Yang keren lagi adalah kunci kamarnya, kami dikasih hp Huawei yang sudah terinstal program aplikasi khusus hostel. Pertama kukira hp Dilla yang diinstal, tapi ternyata memang hp dari hostelnya. Isi aplikasinya banyak, mulai dari buka dan kunci pintu kamar, remote tv, remote AC, pengatur air humidifier, pengatur lampu sampai ke tirai jendela. Bagus nih nanti untuk dibawa jadi kasus saat di kelas ngajar mahasiswa, salah satu implementasi teknologi. TV nya biasalah siaran acara Jepang yang unik-unik dan AC nya bisa panas.... hore.... Tapi untuk handuk tidak dikasih, harus sewa, termasuk untuk colokan charger hp pun sewa seharga 300 JPY, yang gratis toiletries lengkap untuk mandi.
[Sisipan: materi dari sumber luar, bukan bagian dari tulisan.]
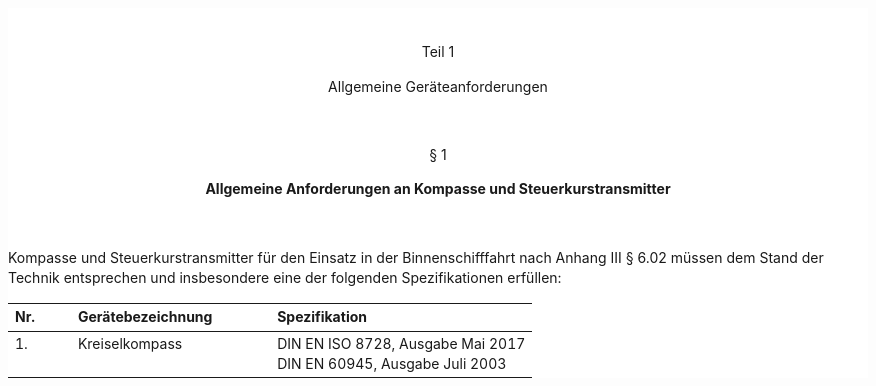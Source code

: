 </tbody>

</table>

</div>

<div class="jurAbsatz">

 

</div>

<div class="TS0" style="text-align:center;">

Teil 1

</div>

<div class="TS0" style="text-align:center;">

Allgemeine Geräteanforderungen

</div>

<div class="jurAbsatz">

 

</div>

<div style="text-align:center;">

§ 1

</div>

<div style="text-align:center;">

<span style=";font-weight:bold">Allgemeine Anforderungen an Kompasse und
Steuerkurstransmitter</span>

</div>

<div class="jurAbsatz">

 

</div>

<div class="jurAbsatz">

Kompasse und Steuerkurstransmitter für den Einsatz in der
Binnenschifffahrt nach Anhang III § 6.02 müssen dem Stand der Technik
entsprechen und insbesondere eine der folgenden Spezifikationen
erfüllen:

<table>
<colgroup>
<col style="width: 12%" />
<col style="width: 38%" />
<col style="width: 50%" />
</colgroup>
<thead>
<tr class="header">
<th style="text-align: left;">Nr.</th>
<th style="text-align: left;">Gerätebezeichnung</th>
<th style="text-align: left;">Spezifikation</th>
</tr>
</thead>
<tbody>
<tr class="odd">
<td style="text-align: left;">1.</td>
<td style="text-align: left;">Kreiselkompass</td>
<td style="text-align: left;">DIN EN ISO 8728, Ausgabe Mai 2017<br />
DIN EN 60945, Ausgabe Juli 2003</td>
</tr>
<tr class="even">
Untuk acara TV, banyak berisi acara show, wawancara dan kegiatan orang-orang Jepang. Masih ada band Arashi dan aku baru melek mata kalau pemain bola Jepang itu ganteng-ganteng ternyata, Makoto Hasebe misalnya.... *selama ini aku kemana saja ya*


Colokan hp Kamar di Asakusa


Setelah jamak sholat Zuhur dan Ashar, kami lanjut ngukur jalan di Asakusa. Ke Sensoji Temple dan Kaminarimon besok saja, sekarang saatnya nyari ramen di Naritaya. Asakusa samalah seperti Ueno, ramai penuh orang, cuma pasarnya bukan pasar ikan seperti di Ameyoko. Barang yang dijual tetap kebanyakan merchandise dan juga ada mallnya.

Mencari Naritaya tidak sulit, kami dibantu keluarga Malaysia yang sepertinya juga baru habis makan dari sana. Sampai di Naritaya ramen, kami kalap. Pesan ramen dengan porsi large, ditambah chicken karaage. Sampe abangnya tercetus kalimat "Lapar ya" kepada kami, ya menurut abang ajalah... gimana cari makan di sini.

Lanjut Part 8

0 comments:

Related Posts Plugin for WordPress, Blogger...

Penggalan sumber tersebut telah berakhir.